Boyle making a film like 127 Hours is a lot like that time Dave Chappelle did comedy for seven hours straight.  Is it incredible that Dave Chappelle could do stand up for seven straight hours?  Yes.  Could a lesser comedian pull off something like that?  Probably not.  But does that make a seven-hour comedy show a good idea? Fuuuuuu*k no.  There are actually multiple reasons people don’t do seven-hour comedy shows, and the biggest one is that no one wants to watch comedy for seven hours straight. We’ll stick with the 90-minute show, thanks. There comes a point at which you’re not choosing a project because the project is good, but because of how good that project will make you look if you pull it off.  It’s pure d*ck measuring, and that’s what 127 Hours is.

Put it this way: Do you think Danny Boyle is a great filmmaker?  Do you think James Franco is a great actor?  Assuming you answered yes (and I would), put both of those questions completely out of your mind, and now ask yourself a third question: would you like to watch a film that consists of a single character trapped in a canyon for more than an hour, in which you already know both the method and the outcome?  Unless you’re a liar or you hate yourself, the answer is NO.  He cuts his arm off, he gets out, the end.  It’s an awesome story.  An awesome story to hear, that is.  I don’t really need to see the part where he summons his inner strength, where he wishes he’d brought a sharper knife, where he day dreams about his childhood, where he wonders what his sister is doing, where he interviews himself on an imaginary talk show, etc., etc., etc.

That Franco gives a great performance and Boyle manages to make this reasonably tolerable to sit through doesn’t change the fact that a film about Aron Ralston’s time trapped in a Utah cave is not, under any circumstances, worth more than 30 or 40 minutes of screen time.  Hey, what did he do before he fell in a cave?  What about after, once cutting his arm off had made him an international celebrity? That could’ve been interesting.  Once you limit it to just the part where he was trapped in a canyon, I don’t care how many flashbacks, dream sequences, split screens, time-lapse photography, and visual metaphors involving planes you throw at it, YOU ARE STRETCHING. JUST CUT HIS F*CKING ARM OFF ALREADY.

So why does everyone love this film so much?  As Roger Ebert (who I love, even if we disagree) writes, “127 Hours’ is like an exercise in conquering the unfilmable.”

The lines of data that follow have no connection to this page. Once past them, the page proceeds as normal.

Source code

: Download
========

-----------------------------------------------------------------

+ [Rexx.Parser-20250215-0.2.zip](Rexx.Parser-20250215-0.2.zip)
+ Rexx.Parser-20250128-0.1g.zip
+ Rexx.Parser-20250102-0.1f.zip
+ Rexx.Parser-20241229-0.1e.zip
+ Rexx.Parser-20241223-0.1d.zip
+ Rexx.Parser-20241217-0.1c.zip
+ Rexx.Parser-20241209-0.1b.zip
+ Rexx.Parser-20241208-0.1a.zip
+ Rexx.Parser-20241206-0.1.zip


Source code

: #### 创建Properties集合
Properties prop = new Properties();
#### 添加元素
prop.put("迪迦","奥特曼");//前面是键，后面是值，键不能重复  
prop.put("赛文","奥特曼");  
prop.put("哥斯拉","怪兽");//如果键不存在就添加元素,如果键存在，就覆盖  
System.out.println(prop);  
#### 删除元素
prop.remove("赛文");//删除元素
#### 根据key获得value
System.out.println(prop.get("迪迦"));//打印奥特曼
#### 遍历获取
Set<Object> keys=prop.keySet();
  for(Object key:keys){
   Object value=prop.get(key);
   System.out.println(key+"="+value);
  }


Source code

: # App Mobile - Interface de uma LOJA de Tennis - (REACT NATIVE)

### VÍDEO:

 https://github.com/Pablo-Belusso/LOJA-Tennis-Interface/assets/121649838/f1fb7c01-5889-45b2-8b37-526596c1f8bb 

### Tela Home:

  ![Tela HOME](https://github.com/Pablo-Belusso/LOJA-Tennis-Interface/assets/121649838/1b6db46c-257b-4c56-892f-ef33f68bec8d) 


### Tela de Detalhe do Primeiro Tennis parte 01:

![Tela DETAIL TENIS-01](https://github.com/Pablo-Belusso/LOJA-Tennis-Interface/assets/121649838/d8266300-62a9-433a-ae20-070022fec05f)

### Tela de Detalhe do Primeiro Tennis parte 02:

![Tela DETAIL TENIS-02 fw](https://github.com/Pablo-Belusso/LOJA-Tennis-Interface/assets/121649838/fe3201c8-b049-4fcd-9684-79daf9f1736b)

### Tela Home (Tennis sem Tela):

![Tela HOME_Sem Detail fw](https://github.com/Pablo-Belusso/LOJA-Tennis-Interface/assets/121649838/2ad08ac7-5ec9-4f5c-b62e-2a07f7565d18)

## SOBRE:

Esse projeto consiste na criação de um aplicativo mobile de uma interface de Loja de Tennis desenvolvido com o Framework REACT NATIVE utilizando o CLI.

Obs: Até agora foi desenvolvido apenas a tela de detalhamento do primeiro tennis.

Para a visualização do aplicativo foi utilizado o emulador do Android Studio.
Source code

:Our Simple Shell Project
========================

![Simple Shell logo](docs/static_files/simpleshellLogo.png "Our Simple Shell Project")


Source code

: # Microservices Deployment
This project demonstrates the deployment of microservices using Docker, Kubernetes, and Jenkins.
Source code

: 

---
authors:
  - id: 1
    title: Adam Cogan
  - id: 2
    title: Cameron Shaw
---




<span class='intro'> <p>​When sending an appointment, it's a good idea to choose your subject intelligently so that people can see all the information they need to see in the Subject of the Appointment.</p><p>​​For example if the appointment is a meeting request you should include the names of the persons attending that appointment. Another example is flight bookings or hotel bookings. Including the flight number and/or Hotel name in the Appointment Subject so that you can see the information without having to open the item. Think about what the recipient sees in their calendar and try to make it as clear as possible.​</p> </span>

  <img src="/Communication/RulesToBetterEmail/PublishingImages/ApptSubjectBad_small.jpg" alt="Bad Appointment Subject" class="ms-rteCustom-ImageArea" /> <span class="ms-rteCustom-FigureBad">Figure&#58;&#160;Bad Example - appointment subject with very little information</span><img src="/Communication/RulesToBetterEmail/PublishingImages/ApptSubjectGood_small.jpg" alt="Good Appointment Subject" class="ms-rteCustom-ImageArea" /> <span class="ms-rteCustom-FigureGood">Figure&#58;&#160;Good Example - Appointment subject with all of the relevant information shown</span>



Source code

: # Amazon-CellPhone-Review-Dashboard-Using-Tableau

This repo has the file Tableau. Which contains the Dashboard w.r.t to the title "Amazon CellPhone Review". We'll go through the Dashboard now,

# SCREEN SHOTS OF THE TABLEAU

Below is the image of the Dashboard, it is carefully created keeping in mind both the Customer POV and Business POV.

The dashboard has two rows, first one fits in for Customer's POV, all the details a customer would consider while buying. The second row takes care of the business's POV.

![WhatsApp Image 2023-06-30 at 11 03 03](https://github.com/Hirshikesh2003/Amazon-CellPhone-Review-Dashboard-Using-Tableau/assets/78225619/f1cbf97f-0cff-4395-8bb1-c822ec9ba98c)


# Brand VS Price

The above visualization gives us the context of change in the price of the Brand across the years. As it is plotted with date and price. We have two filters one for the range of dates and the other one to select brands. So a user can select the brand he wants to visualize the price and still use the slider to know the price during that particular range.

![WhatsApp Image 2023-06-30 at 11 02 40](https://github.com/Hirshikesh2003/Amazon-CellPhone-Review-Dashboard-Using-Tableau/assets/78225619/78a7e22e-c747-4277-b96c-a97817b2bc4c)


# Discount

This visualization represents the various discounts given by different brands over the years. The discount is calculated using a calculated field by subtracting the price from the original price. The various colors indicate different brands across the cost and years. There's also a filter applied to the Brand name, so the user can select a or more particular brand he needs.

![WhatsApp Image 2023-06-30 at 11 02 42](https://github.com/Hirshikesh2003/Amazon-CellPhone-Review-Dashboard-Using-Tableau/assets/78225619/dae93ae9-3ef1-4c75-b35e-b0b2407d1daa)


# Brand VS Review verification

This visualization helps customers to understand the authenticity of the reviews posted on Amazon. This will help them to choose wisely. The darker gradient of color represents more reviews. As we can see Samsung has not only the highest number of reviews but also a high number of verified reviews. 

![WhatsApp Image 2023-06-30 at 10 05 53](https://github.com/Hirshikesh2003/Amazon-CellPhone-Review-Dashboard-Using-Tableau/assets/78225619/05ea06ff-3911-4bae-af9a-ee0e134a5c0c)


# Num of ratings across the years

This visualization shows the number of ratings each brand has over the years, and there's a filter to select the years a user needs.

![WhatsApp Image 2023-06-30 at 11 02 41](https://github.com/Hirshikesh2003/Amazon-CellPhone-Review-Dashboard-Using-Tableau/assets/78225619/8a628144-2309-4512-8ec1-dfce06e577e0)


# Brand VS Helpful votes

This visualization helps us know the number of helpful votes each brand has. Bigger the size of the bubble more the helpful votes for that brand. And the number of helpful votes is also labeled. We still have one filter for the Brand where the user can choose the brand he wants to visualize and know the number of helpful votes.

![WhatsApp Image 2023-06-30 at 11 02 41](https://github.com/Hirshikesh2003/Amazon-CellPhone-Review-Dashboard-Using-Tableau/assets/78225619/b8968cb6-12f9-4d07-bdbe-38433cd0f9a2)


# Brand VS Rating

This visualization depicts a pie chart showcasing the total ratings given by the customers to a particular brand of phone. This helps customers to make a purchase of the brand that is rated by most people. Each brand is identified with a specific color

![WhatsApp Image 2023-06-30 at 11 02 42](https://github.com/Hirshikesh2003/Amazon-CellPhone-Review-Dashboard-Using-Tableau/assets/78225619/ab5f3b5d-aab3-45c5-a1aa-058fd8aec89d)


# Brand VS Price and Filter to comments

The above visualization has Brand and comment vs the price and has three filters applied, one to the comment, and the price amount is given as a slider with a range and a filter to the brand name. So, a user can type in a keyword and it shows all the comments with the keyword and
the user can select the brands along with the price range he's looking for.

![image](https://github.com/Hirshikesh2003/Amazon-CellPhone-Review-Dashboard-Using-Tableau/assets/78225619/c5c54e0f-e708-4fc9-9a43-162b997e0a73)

Exactly, it’s an exercise.  It’s an exercise in filmmaking.  And what’s the root meaning of an “exercise”?  It’s something that you do to make you better that we don’t particular need to watch.  That’s the difference between an “exercise” and a “performance.”  Likewise, 127 Hours isn’t so much a story as it is a collection of techniques.

I hate to sound like Jeff Goldblum in Jurassic Park (okay, that’s a lie), but it seems like everyone involved spent a lot of time figuring out how this could be done, and none wondering whether it should be.  What’s the theme?  And if you say “an inspiring tale of hope” or “a triumph of the human spirit,” I’m going to knee you in the testicles.  The theme is “watch Danny Boyle tackle this really difficult project!”

I resent having to feed his ego with a good review when that’s really the only point of this project in the first place.  Wait, that’s wrong.  Impressive or not, it’s just wasn’t that much fun to watch.  It was okay.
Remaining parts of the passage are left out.